Jakarta, Portonews.com – Revisi Undang-Undang (UU) 41 Tahun 1999 tentang Kehutanan yang tengah dibahas oleh DPR RI diharapkan menjadi langkah penting dalam memperbaiki tata kelola hutan Indonesia. Sejumlah organisasi lingkungan menyambut baik rencana tersebut, menginginkan perubahan yang lebih progresif, transparan, dan mampu menghadapi tantangan besar yang kini mengancam kelestarian hutan.
Dalam pernyataan pada Selasa (18/3) di Jakarta, Koordinator Forum Dialog Konservasi Indonesia (FDKI), Muhamad Burhanudin, menjelaskan bahwa UU No. 41 Tahun 1999 telah menjadi dasar utama dalam tata kelola hutan Indonesia selama lebih dari dua dekade.
“Namun, seiring perkembangan zaman dan meningkatnya tekanan terhadap sumber daya hutan, regulasi ini dinilai perlu diperbarui untuk menyesuaikan dengan tantangan saat ini,” kata Burhanudin dalam diskusi yang diadakan oleh Yayasan KEHATI bersama FDKI di Jakarta kemarin.
Burhanudin juga menyoroti sejumlah isu penting yang tengah dihadapi, seperti deforestasi dan alih fungsi lahan yang berkontribusi besar terhadap emisi gas rumah kaca (GRK), yang menjadi penyebab utama perubahan iklim.

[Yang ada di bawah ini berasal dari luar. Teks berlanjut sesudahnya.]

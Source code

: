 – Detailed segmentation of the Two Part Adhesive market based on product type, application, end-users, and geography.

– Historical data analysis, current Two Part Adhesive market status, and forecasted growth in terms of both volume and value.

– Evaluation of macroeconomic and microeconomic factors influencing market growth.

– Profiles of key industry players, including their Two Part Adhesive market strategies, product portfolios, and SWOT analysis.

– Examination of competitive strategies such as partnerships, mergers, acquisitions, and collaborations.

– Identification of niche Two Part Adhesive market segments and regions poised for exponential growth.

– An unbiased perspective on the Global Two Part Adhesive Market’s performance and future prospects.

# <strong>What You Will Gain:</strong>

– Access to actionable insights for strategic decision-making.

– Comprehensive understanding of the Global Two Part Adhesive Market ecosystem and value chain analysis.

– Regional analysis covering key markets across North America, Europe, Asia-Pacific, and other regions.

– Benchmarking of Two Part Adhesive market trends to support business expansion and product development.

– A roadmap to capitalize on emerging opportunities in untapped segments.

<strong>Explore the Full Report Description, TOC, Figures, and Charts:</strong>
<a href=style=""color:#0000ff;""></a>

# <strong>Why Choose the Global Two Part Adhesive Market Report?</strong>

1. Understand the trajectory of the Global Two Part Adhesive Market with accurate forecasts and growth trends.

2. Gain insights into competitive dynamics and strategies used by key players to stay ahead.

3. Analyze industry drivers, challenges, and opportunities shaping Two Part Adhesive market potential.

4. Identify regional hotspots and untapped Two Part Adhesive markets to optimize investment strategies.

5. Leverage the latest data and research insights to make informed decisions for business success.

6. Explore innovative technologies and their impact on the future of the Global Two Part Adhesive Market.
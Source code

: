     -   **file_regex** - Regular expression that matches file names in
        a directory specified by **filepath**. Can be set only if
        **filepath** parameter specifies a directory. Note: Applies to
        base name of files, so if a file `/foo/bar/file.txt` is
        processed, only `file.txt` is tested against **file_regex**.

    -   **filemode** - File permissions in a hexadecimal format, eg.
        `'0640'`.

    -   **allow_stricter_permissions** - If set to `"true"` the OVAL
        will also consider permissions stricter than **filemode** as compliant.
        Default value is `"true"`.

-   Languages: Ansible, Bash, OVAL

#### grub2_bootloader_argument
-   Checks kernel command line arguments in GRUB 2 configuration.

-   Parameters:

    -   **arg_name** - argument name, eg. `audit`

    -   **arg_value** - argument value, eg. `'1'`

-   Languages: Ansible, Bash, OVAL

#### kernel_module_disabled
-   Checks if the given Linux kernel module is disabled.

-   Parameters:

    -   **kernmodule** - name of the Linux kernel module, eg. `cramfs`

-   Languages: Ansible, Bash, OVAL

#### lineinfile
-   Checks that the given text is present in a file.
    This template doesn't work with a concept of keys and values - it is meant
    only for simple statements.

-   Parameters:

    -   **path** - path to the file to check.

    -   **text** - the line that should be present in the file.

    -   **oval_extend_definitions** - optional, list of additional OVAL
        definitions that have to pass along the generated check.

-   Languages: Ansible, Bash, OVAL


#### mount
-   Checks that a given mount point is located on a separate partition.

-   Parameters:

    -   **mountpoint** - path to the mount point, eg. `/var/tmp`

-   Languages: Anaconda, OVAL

Di sisi lain, ia menegaskan bahwa penegakan hukum harus dimaksimalkan untuk menangani berbagai isu yang berkaitan dengan kehutanan.
Pada kesempatan yang sama, Juru Kampanye Forest Watch Indonesia (FWI), Anggi Putra Prayoga, menjelaskan bahwa ketidaksesuaian UU 41 Tahun 1999 dengan kondisi dan tantangan kehutanan saat ini, termasuk dampak perubahan iklim, deforestasi, degradasi hutan, dan meningkatnya konflik agraria, menjadi perhatian utama. Selain itu, tumpang tindih regulasi dengan undang-undang lain, seperti UU Cipta Kerja, juga dinilai turut mempengaruhi tata kelola kehutanan.
“Belum maksimalnya perlindungan terhadap masyarakat adat dan lokal, yang sering kali kesulitan memperoleh pengakuan atas hak mereka di dalam dan sekitar hutan, bahkan mengalami kriminalisasi, menjadi catatan buruk yang harus dicarikan solusi dalam UU yang baru. Putusan MK 35 Tahun 2012 harus menjadi pertimbangan dalam UU Kehutanan yang baru,” tuturnya.
Para aktivis lingkungan berharap bahwa revisi UU 41 Tahun 1999 dapat menjawab berbagai masalah dalam tata kelola kehutanan, termasuk isu transparansi dan akuntabilitas dalam perizinan serta pengawasan pengelolaan hutan. Selain itu, mereka juga menginginkan penguatan penegakan hukum untuk menghadapi praktik pembalakan liar (illegal logging), perambahan hutan, dan kebakaran hutan.
Revisi UU No. 41 Tahun 1999 tentang Kehutanan sendiri telah dimasukkan dalam program legislasi nasional (prolegnas) 2025 atas inisiatif DPR RI.